_Task details_
Whenever a line carries the word "mismo", pull it out of the entries.

Start of Block

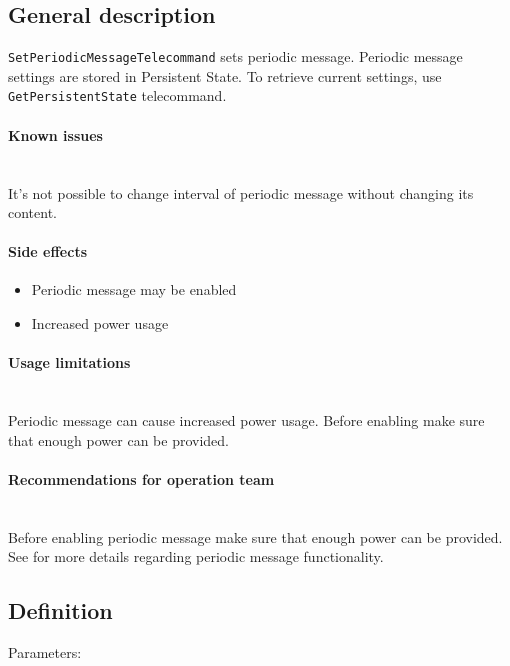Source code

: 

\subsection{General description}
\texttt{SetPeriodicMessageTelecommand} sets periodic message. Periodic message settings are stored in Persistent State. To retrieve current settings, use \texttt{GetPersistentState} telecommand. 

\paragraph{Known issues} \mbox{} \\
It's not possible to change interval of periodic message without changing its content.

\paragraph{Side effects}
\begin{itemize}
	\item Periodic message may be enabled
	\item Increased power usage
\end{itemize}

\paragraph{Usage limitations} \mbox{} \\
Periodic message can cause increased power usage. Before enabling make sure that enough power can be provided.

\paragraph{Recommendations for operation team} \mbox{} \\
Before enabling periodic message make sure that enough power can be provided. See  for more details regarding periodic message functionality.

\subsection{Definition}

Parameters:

End of Block
Start of Block

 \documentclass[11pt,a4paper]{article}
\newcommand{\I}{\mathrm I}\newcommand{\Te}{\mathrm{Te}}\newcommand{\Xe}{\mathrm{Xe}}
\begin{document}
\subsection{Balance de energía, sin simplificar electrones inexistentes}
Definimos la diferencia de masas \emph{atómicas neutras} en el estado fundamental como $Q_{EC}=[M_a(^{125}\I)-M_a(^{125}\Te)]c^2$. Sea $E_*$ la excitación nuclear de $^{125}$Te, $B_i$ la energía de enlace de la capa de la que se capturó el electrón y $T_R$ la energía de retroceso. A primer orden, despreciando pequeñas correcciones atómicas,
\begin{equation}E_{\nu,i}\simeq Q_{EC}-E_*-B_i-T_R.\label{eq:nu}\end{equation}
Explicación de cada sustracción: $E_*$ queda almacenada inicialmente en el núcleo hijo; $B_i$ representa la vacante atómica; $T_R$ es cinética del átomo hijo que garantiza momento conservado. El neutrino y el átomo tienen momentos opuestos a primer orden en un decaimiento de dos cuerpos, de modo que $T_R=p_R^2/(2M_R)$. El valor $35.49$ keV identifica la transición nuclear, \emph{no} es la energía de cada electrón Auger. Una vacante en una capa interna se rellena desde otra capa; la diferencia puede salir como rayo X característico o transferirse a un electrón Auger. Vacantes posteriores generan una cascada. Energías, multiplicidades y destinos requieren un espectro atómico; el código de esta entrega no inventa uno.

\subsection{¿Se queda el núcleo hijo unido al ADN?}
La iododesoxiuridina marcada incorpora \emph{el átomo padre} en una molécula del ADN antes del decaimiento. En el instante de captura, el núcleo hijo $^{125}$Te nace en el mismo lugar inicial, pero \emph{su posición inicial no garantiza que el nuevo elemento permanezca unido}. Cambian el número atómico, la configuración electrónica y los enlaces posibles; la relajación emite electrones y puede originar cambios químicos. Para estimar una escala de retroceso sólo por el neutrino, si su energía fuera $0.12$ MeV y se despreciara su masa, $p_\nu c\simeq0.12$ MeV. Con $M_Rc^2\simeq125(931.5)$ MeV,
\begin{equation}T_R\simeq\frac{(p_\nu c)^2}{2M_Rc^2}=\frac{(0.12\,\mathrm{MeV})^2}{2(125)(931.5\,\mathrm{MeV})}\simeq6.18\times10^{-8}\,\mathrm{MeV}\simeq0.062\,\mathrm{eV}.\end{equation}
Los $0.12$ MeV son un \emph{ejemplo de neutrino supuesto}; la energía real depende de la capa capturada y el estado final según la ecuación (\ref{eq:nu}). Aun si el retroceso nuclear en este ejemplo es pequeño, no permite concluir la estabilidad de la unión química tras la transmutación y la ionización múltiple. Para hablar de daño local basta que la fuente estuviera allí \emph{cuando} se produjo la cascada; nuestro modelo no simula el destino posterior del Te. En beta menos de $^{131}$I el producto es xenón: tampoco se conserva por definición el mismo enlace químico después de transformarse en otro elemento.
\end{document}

End of Block
Start of Block

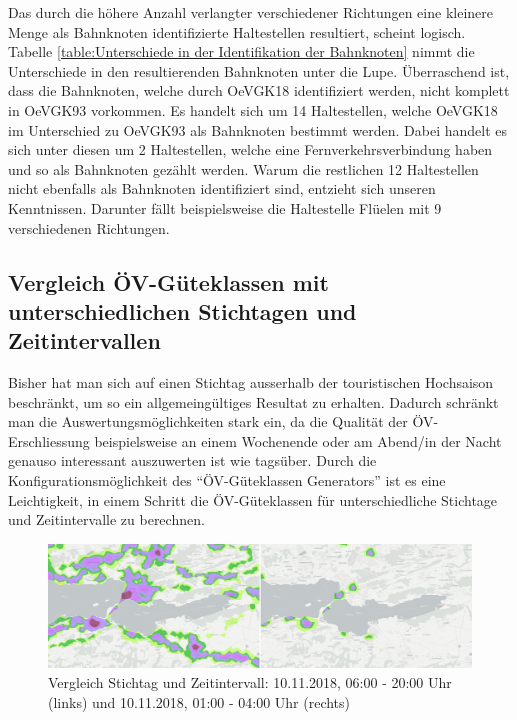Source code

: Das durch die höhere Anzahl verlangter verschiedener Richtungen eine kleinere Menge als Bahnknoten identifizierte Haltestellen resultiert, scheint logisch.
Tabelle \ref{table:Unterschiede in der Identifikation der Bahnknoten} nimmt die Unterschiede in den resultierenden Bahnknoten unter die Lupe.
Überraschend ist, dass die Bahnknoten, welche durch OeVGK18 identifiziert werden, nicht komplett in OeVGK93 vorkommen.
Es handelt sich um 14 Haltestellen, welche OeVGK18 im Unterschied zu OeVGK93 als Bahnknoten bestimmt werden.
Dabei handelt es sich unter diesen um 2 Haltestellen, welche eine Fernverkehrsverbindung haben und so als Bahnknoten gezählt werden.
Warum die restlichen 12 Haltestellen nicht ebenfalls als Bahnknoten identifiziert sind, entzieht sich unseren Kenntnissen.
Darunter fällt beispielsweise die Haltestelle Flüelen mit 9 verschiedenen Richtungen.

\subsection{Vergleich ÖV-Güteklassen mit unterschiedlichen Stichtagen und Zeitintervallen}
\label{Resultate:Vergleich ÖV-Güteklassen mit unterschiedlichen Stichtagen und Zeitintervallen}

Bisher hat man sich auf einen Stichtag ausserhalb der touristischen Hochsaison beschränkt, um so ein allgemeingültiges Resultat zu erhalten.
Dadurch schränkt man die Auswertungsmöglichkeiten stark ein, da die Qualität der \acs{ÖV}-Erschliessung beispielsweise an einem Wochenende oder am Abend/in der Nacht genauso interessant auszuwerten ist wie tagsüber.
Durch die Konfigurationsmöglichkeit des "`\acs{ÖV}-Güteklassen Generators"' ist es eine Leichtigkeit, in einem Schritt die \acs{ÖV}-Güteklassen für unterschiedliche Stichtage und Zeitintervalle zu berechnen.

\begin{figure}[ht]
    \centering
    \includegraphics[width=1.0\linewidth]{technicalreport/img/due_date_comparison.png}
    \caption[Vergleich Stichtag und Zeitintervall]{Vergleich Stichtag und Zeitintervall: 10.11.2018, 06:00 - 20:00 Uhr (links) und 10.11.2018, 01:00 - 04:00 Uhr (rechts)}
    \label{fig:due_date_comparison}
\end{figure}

End of Block

_Written answer_
La iododesoxiuridina marcada incorpora \emph{el átomo padre} en una molécula del ADN antes del decaimiento. En el instante de captura, el núcleo hijo $^{125}$Te nace en el mismo lugar inicial, pero \emph{su posición inicial no garantiza que el nuevo elemento permanezca unido}. Cambian el número atómico, la configuración electrónica y los enlaces posibles; la relajación emite electrones y puede originar cambios químicos. Para estimar una escala de retroceso sólo por el neutrino, si su energía fuera $0.12$ MeV y se despreciara su masa, $p_\nu c\simeq0.12$ MeV. Con $M_Rc^2\simeq125(931.5)$ MeV,
Los $0.12$ MeV son un \emph{ejemplo de neutrino supuesto}; la energía real depende de la capa capturada y el estado final según la ecuación (\ref{eq:nu}). Aun si el retroceso nuclear en este ejemplo es pequeño, no permite concluir la estabilidad de la unión química tras la transmutación y la ionización múltiple. Para hablar de daño local basta que la fuente estuviera allí \emph{cuando} se produjo la cascada; nuestro modelo no simula el destino posterior del Te. En beta menos de $^{131}$I el producto es xenón: tampoco se conserva por definición el mismo enlace químico después de transformarse en otro elemento.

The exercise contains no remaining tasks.